In preparation for our OpenNotes demonstration and evaluation, we convened a team of investigators from across the U.S., including three (SR, JR, and TD) who had expertise in patient access to medical records and, specifically, doctors' visit notes. Informed by the literature and our own scientific experience related to patient and doctor attitudes toward open access to medical records [1
], we developed a set of hypotheses about the potential impact of OpenNotes on primary care doctors and their patients, described in detail elsewhere [4
]. In designing our test of the intervention, we specified 3 key areas where we hypothesized the greatest impacts would occur: beliefs and attitudes about patient accessible notes, use of the patient internet portals, and patient-doctor communication. We developed a quasi-experimental design that would allow us to perform a number of comparisons, portrayed in Figure , comparing doctors and patients, participants and non-participants, before, during, and after the one-year experience with OpenNotes.
Conceptual model showing primary planned comparisons among doctors and patients in their attitudes, experiences, and portal use before and after the implementation of OpenNotes. Primary planned comparisons are indicated by red arrows.

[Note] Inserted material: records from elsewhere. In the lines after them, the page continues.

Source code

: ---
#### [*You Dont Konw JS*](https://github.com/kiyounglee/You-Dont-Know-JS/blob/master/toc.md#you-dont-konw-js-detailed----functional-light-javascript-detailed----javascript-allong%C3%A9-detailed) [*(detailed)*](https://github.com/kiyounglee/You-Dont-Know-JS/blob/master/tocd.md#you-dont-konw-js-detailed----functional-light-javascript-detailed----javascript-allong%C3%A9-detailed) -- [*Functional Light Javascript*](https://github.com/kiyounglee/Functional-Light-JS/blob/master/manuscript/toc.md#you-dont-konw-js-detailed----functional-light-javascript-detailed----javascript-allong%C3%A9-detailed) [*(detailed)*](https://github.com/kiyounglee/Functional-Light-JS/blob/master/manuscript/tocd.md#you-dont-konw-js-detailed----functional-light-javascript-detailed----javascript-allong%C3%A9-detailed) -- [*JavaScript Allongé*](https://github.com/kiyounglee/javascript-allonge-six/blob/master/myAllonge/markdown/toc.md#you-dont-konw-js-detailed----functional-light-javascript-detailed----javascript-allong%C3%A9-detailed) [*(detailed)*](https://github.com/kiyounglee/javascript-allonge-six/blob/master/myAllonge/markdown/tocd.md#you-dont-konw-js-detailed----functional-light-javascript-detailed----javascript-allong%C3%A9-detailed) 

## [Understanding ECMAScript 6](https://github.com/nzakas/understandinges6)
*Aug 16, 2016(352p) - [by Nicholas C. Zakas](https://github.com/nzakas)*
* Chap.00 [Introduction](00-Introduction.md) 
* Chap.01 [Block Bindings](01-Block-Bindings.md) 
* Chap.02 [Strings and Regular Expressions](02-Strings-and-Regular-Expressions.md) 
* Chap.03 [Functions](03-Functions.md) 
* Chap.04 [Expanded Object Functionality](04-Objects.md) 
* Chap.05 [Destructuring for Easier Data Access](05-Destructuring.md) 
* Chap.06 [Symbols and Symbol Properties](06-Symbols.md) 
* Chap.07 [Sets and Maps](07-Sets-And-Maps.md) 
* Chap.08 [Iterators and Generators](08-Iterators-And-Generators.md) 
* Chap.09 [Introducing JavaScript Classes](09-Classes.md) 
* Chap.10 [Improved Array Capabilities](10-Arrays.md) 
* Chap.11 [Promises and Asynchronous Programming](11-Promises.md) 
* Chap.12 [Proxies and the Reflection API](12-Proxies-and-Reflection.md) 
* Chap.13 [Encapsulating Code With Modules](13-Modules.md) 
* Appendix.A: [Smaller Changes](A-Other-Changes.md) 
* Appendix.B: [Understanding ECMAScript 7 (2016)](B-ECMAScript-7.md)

We employed mixed methods, using qualitative data from semi-structured interviews and focus groups to inform survey instrument development and, at the end of the study, to provide a more in-depth assessment of patients' and doctors' experiences with OpenNotes. Using Creswell's typology, this approach is described as a sequential study involving qualitative data collection for instrument development, followed by quantitative data collection and subsequent qualitative data collection for triangulation purposes [5
]. To structure our evaluation, we applied the RE-AIM framework [6
] in order to capture as comprehensive a picture as possible of the impact of OpenNotes on patients, doctors, and health care systems. A scientific approach to assessing both the internal and external validity of real-world interventions, RE-AIM, is an acronym for: Reach, Effectiveness, Adoption, Implementation, and Maintenance. To address each of these elements of the intervention, we drew upon multiple data sources, including PCP and patient surveys, administrative and billing records, portal utilization data and electronic health records. The framework for our data collection and analysis is summarized in Table . Analyses directed to our primary and secondary study hypotheses will involve largely quantitative data from pre- and post-surveys of both doctors and patients, and also patient and doctor use of the Internet portals; subsequent qualitative analyses for secondary aims will utilize data obtained from patients' narrative survey information and patient and PCP focus groups.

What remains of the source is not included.